CHAPTER XI. THE LAST STAGE OF THE CIVIL WAR
But Matilda was not ready to accept calmly so decided a reverse, nor to allow Winchester to remain in undisturbed possession of her enemies, and her brother Robert was not. They had been driven from London on June 24. At the end of July, with a strong force, they attacked the older capital city, took possession of a part of it, forced the bishop to flee, and began the siege of his castle. At once the leaders of Stephen's cause, encouraged by recent events, gathered against them. While the Empress besieged the bishop's men from within, she was herself besieged from without by superior forces. At last the danger of being cut off from all supplies forced her to retreat, and in the retreat Robert of Gloucester, protecting his sister's flight, was himself captured. This was a great stroke of fortune, because it balanced for practical purposes the capture of Stephen at the battle of Lincoln, and it at once suggested an even exchange. Negotiations were not altogether easy. Robert modestly insisted that he was not equal to a king, but the arrangement was too obvious to admit of failure, and the exchange was effected at the beginning of November.

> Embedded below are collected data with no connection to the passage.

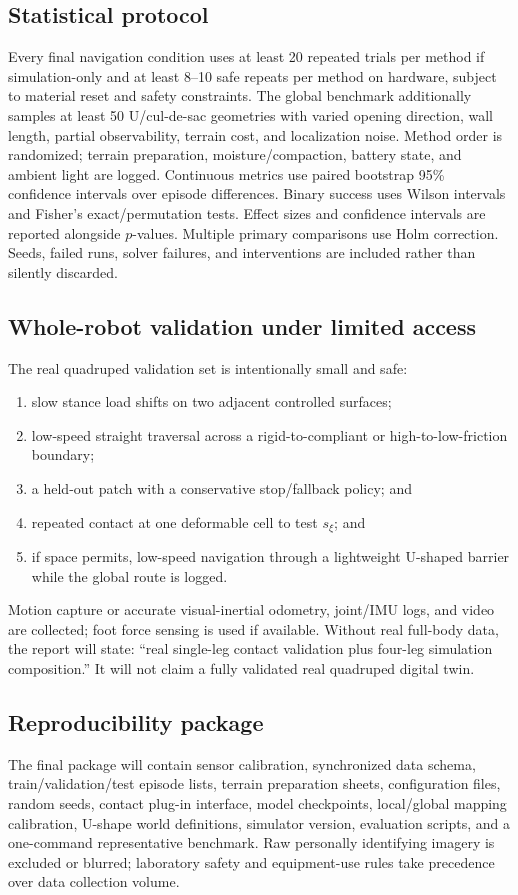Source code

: \subsection{Statistical protocol}

Every final navigation condition uses at least 20 repeated trials per method if simulation-only and at least 8--10 safe repeats per method on hardware, subject to material reset and safety constraints. The global benchmark additionally samples at least 50 U/cul-de-sac geometries with varied opening direction, wall length, partial observability, terrain cost, and localization noise. Method order is randomized; terrain preparation, moisture/compaction, battery state, and ambient light are logged. Continuous metrics use paired bootstrap 95\% confidence intervals over episode differences. Binary success uses Wilson intervals and Fisher's exact/permutation tests. Effect sizes and confidence intervals are reported alongside $p$-values. Multiple primary comparisons use Holm correction. Seeds, failed runs, solver failures, and interventions are included rather than silently discarded.

\subsection{Whole-robot validation under limited access}

The real quadruped validation set is intentionally small and safe:
\begin{enumerate}
  \item slow stance load shifts on two adjacent controlled surfaces;
  \item low-speed straight traversal across a rigid-to-compliant or high-to-low-friction boundary;
  \item a held-out patch with a conservative stop/fallback policy; and
  \item repeated contact at one deformable cell to test $s_\xi$; and
  \item if space permits, low-speed navigation through a lightweight U-shaped barrier while the global route is logged.
\end{enumerate}
Motion capture or accurate visual-inertial odometry, joint/IMU logs, and video are collected; foot force sensing is used if available. Without real full-body data, the report will state: ``real single-leg contact validation plus four-leg simulation composition.'' It will not claim a fully validated real quadruped digital twin.

\subsection{Reproducibility package}

The final package will contain sensor calibration, synchronized data schema, train/validation/test episode lists, terrain preparation sheets, configuration files, random seeds, contact plug-in interface, model checkpoints, local/global mapping calibration, U-shape world definitions, simulator version, evaluation scripts, and a one-command representative benchmark. Raw personally identifying imagery is excluded or blurred; laboratory safety and equipment-use rules take precedence over data collection volume.
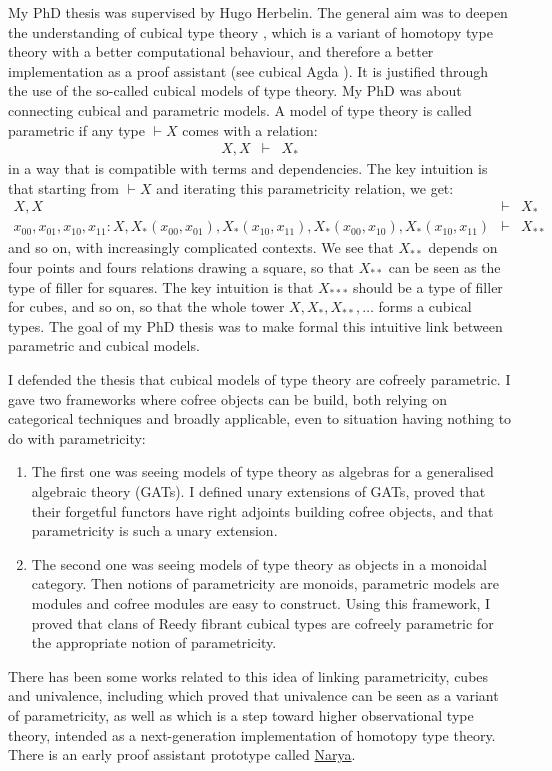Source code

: \documentclass{article}
\begin{document}
My PhD thesis was supervised by Hugo Herbelin. The general aim was to deepen the understanding of cubical type theory \cite{cohen2016cubical}, which is a variant of homotopy type theory with a better computational behaviour, and therefore a better implementation as a proof assistant (see cubical Agda \cite{vezzosi2019cubical}). It is justified through the use of the so-called cubical models of type theory. My PhD was about connecting cubical and parametric models. A model of type theory is called parametric if any type $\vdash X$ comes with a relation: 
\begin{eqnarray}
X,X &\vdash& X_*\nonumber
\end{eqnarray}
in a way that is compatible with terms and dependencies. The key intuition is that starting from $\vdash X$ and iterating this parametricity relation, we get:
\begin{eqnarray}
X,X &\vdash& X_*\nonumber\\
x_{00},x_{01},x_{10},x_{11}:X,X_*(x_{00},x_{01}),X_*(x_{10},x_{11}),X_*(x_{00},x_{10}),X_*(x_{10},x_{11}) &\vdash& X_{**}\nonumber
\end{eqnarray}
and so on, with increasingly complicated contexts. We see that $X_{**}$ depends on four points and fours relations drawing a square, so that $X_{**}$ can be seen as the type of filler for squares. The key intuition is that $X_{***}$ should be a type of filler for cubes, and so on, so that the whole tower $X,X_*,X_{**},\ldots$ forms a cubical types. The goal of my PhD thesis was to make formal this intuitive link between parametric and cubical models.

I defended the thesis that cubical models of type theory are cofreely parametric. I gave two frameworks where cofree objects can be build, both relying on categorical techniques and broadly applicable, even to situation having nothing to do with parametricity:
\begin{enumerate}
\item The first one was seeing models of type theory as algebras for a generalised algebraic theory (GATs). I defined unary extensions of GATs, proved that their forgetful functors have right adjoints building cofree objects, and that parametricity is such a unary extension. 
\item The second one was seeing models of type theory as objects in a monoidal category. Then notions of parametricity are monoids, parametric models are modules and cofree modules are easy to construct. Using this framework, I proved that clans of Reedy fibrant cubical types are cofreely parametric for the appropriate notion of parametricity.
\end{enumerate}
There has been some works related to this idea of linking parametricity, cubes and univalence, including \cite{tabareau2021marriage} which proved that univalence can be seen as a variant of parametricity, as well as \cite{altenkirch2024internal} which is a step toward higher observational type theory, intended as a next-generation implementation of homotopy type theory. There is an early proof assistant prototype  called \href{https://github.com/gwaithimirdain/narya}{Narya}.
\end{document}
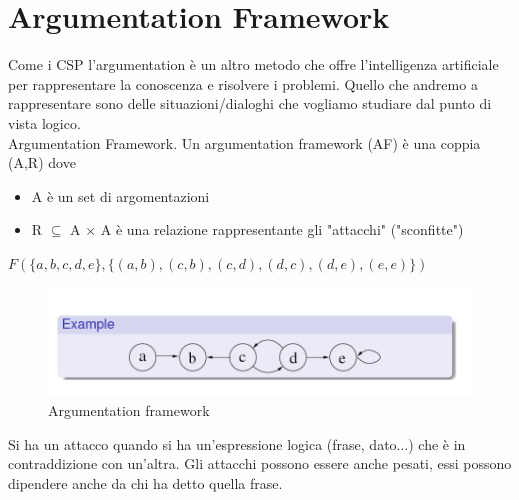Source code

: \section{Argumentation Framework}
Come i CSP l'argumentation è un altro metodo che offre l'intelligenza artificiale per rappresentare la conoscenza e risolvere i problemi. Quello che andremo a rappresentare sono delle situazioni/dialoghi che vogliamo studiare dal punto di vista logico.
\\Argumentation Framework. Un argumentation framework (AF) è una coppia (A,R) dove
\begin{itemize}
    \item A è un set di argomentazioni
    \item R $\subseteq$ A × A è una relazione rappresentante gli "attacchi" ("sconfitte")
\end{itemize}
\begin{center}
    $F(\{a,b,c,d,e\}, \{(a,b),(c,b),(c,d),(d,c),(d,e),(e,e)\})$
\end{center}
\begin{figure}[H]
    \centering
    \includegraphics[width=12cm, keepaspectratio]{img/Cap6/arg1.png}
    \caption{Argumentation framework}
\end{figure}
Si ha un attacco quando si ha un'espressione logica (frase, dato...) che è in contraddizione con un'altra. Gli attacchi possono essere anche pesati, essi possono dipendere anche da chi ha detto quella frase.

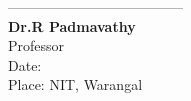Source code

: \begin{titlepage}
\begin{center}
       \vspace{0.8cm}
        --------------------------------------\\ 
       \vspace{0.4cm}
        \textbf{Dr.R Padmavathy}\\
       Professor\\
       \vspace{0.8cm}
       \vspace{0.4cm}
       Date: \textunderscore\textunderscore\textunderscore\textunderscore\textunderscore\textunderscore\textunderscore\textunderscore\textunderscore \\
       \vspace{0.4cm}
       Place: NIT, Warangal
       \\
       \vspace{0.5cm}
       \date{\today}
   \end{center}
\end{titlepage}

Since the middle of June the course of affairs had turned rapidly in favour of the king, but he was still far from having recovered the position of strength which he occupied before the landing of Matilda. Oxford was still in her hands, and so was a large part of the west of England. The Earl of Chester was still on her side, though he had signified his willingness to change sides if he were properly received. Stephen had yet before him a hard task in recovering his kingdom, and he never accomplished it. The war dragged on its slow length for more than ten years. Its dramatic period, however, was now ended. Only the story of Matilda's flight from Oxford enlivens the later narrative. Siege and skirmish, treason and counter-treason, fill up the passing months, but bring the end no nearer, until the entry of the young Henry on the scene lends a new element of interest and decision to the dull movement of events.

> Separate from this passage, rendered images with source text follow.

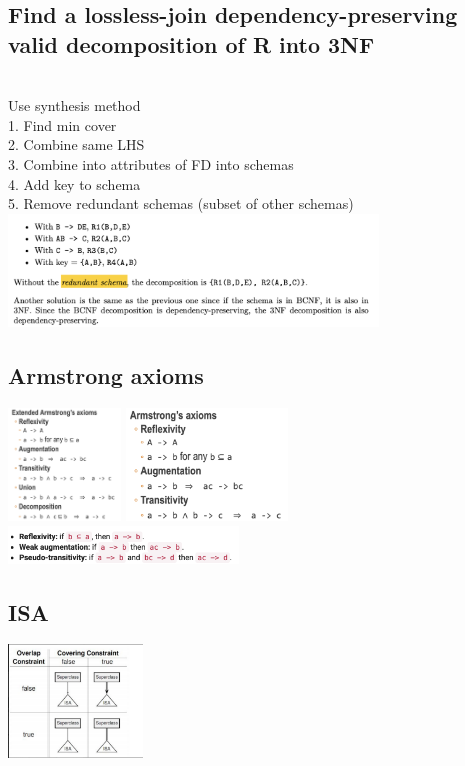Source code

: \documentclass[11pt]{article}
\begin{document}
\begin{multicols*}{3}
\subsection*{Find a lossless-join dependency-preserving valid decomposition of R into 3NF}\\
Use synthesis method\\
1. Find min cover\\
2. Combine same LHS\\
3. Combine into attributes of FD into schemas\\
4. Add key to schema\\
5. Remove redundant schemas (subset of other schemas)\\
\includegraphics[height=3cm]{images/b12}
\subsection*{Armstrong axioms}
\includegraphics[height=3cm]{images/b13}
\includegraphics[height=3cm]{images/b14}\\
 \includegraphics[height=1cm]{images/b16}
\subsection*{ISA}
\includegraphics[height=3cm]{images/b15}

\end{multicols*}
\end{document}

At first after his release Stephen carried on the work of restoration rapidly and without interruption. London received him with joy. At Christmas time he wore his crown at Canterbury; he was probably, indeed, re-crowned by the archbishop, to make good any defect which his imprisonment might imply. Already, on December 7, a new council, assembling in Westminster, had reversed the decisions of the council of Winchester, and, supported by a new declaration of the pope in a letter to the legate, had restored the allegiance of the Church to Stephen. At the Christmas assembly Geoffrey de Mandeville secured from the king the reward of his latest shift of sides, in a new charter which increased a power already dangerous and made him an almost independent prince. In the creation of two new earls a short time before, William of Albini as Earl of Sussex or Arundel, and Gilbert of Clare as Earl of Hertford, Stephen sought to confirm a doubtful, and to reward a steady, support. No event of importance marks the opening months of 1142. Lent was spent in a royal progress through eastern England, where as yet the Empress had obtained no footing, to York. On the way, at Stamford, he seems to have recovered the allegiance of the Earl of Chester and of his brother, the Earl of Lincoln, a sure sign of the change which had taken place since the battle in which they had overcome him so disastrously a year before.

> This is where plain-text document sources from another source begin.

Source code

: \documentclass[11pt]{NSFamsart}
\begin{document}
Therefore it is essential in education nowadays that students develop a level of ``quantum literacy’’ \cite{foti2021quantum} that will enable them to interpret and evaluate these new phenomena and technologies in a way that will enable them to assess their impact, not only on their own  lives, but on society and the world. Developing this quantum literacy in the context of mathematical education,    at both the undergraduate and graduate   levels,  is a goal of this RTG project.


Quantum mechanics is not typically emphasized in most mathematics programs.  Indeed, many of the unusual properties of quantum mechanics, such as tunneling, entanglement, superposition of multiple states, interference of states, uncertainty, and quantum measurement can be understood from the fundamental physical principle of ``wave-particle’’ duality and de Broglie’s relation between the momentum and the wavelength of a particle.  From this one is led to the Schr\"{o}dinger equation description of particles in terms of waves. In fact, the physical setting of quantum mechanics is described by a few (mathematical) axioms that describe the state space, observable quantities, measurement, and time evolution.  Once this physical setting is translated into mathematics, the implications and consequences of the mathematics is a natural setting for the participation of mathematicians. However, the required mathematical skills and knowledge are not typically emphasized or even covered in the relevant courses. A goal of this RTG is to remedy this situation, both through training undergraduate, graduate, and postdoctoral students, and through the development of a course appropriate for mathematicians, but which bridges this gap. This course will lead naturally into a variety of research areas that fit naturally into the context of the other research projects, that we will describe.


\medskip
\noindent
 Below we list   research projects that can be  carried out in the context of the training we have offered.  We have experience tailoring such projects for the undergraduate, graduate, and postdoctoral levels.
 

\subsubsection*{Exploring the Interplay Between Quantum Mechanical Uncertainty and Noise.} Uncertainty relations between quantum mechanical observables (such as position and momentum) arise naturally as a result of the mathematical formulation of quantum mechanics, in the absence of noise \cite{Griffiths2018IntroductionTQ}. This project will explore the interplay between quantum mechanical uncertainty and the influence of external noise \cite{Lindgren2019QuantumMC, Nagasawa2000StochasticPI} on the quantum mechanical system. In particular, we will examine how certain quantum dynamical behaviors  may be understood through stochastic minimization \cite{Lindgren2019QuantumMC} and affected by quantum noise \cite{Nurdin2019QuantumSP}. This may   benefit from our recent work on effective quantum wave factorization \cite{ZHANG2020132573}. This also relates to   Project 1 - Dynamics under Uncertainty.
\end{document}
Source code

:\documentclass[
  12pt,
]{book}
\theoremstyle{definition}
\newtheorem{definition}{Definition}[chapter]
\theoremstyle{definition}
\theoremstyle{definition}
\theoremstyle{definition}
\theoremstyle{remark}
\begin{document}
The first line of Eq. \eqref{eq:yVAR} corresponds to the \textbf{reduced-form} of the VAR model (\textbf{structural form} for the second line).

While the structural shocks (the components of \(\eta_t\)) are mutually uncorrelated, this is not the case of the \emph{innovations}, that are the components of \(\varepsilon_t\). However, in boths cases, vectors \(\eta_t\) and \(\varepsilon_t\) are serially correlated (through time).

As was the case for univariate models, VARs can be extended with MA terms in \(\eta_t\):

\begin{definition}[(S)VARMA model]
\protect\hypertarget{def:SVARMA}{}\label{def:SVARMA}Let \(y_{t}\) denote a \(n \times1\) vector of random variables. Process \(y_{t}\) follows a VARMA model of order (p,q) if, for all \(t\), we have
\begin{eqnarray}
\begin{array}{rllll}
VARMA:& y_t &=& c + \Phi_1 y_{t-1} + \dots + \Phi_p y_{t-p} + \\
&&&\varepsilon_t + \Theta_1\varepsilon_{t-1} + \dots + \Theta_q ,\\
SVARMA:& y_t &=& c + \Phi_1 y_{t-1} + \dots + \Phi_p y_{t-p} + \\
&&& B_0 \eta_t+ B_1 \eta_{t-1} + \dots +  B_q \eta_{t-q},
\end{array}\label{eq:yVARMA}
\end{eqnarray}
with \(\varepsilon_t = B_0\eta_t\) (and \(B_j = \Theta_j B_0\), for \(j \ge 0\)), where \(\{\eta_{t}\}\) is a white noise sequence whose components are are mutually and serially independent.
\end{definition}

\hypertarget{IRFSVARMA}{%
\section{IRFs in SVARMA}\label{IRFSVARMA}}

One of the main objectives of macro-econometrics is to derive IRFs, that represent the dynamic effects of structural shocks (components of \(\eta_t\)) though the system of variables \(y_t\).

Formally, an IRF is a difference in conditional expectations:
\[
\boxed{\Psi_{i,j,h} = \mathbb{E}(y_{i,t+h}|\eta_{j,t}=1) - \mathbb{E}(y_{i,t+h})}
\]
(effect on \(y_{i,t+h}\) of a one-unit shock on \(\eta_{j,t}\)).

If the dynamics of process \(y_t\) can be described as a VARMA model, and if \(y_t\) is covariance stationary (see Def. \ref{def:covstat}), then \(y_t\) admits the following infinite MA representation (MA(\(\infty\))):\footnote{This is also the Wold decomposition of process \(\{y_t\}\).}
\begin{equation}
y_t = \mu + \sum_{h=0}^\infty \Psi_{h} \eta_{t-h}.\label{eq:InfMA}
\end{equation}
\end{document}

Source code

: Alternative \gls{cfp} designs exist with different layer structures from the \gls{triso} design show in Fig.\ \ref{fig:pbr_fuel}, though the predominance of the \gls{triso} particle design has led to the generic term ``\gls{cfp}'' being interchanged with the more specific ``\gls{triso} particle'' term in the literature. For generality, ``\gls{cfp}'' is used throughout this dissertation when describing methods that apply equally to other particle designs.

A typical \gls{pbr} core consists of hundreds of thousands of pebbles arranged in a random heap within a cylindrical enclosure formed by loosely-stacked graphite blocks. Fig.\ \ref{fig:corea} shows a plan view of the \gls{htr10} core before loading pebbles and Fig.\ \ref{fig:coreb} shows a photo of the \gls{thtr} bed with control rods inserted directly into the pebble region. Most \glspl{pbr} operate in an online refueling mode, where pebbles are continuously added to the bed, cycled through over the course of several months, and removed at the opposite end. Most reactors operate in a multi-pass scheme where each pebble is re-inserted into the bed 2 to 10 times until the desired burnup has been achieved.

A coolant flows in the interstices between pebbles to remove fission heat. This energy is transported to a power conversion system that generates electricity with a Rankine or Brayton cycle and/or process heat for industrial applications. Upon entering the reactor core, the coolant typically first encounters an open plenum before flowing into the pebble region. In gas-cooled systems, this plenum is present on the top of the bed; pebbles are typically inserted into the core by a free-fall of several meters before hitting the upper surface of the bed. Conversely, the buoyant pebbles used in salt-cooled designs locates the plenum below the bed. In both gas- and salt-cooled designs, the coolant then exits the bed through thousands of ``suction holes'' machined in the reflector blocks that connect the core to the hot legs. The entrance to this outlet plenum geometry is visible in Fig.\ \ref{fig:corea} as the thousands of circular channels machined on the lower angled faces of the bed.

In the summer Stephen again assumed the offensive and pushed the attack on his enemies with energy and skill. After a series of minor successes he advanced against the Empress herself at Oxford, where she had made her headquarters since the loss of London. Her brother Robert, who was the real head of her party, was now in Normandy, whither he had gone to persuade Geoffrey to lend the support of his personal presence to his wife's cause in England, but he had made sure, as he believed, of his sister's safety before going. The fortifications of Oxford had been strengthened. The barons had pledged themselves to guard Matilda, and hostages had been exacted from some as a check on the fashion of free desertion. It seems to have been felt, however, that Stephen would not venture to attack Oxford, and there had been no special concentration of strength in the city; so that when he suddenly appeared on the south, having advanced down the river from the west, he was easily able to disperse the burghers who attempted to dispute his passage of the river, and to enter one of the gates with them in their flight. The town was sacked, and the king then sat down to a siege of the castle. The siege became a blockade, which lasted from the end of September to near Christmas time, though it was pushed with all the artillery of the age, and a blockade in which the castle was carefully watched day and night. Stephen seems to have changed his mind since the time when he had besieged Matilda in Arundel castle, and to have been now determined to take his rival prisoner. The barons who had promised to protect the Empress gathered at Wallingford, but did not venture to attempt a direct raising of the siege. Robert of Gloucester returned from Normandy about December 1, but Stephen allowed him to win a small success or two, and kept steadily to his purpose.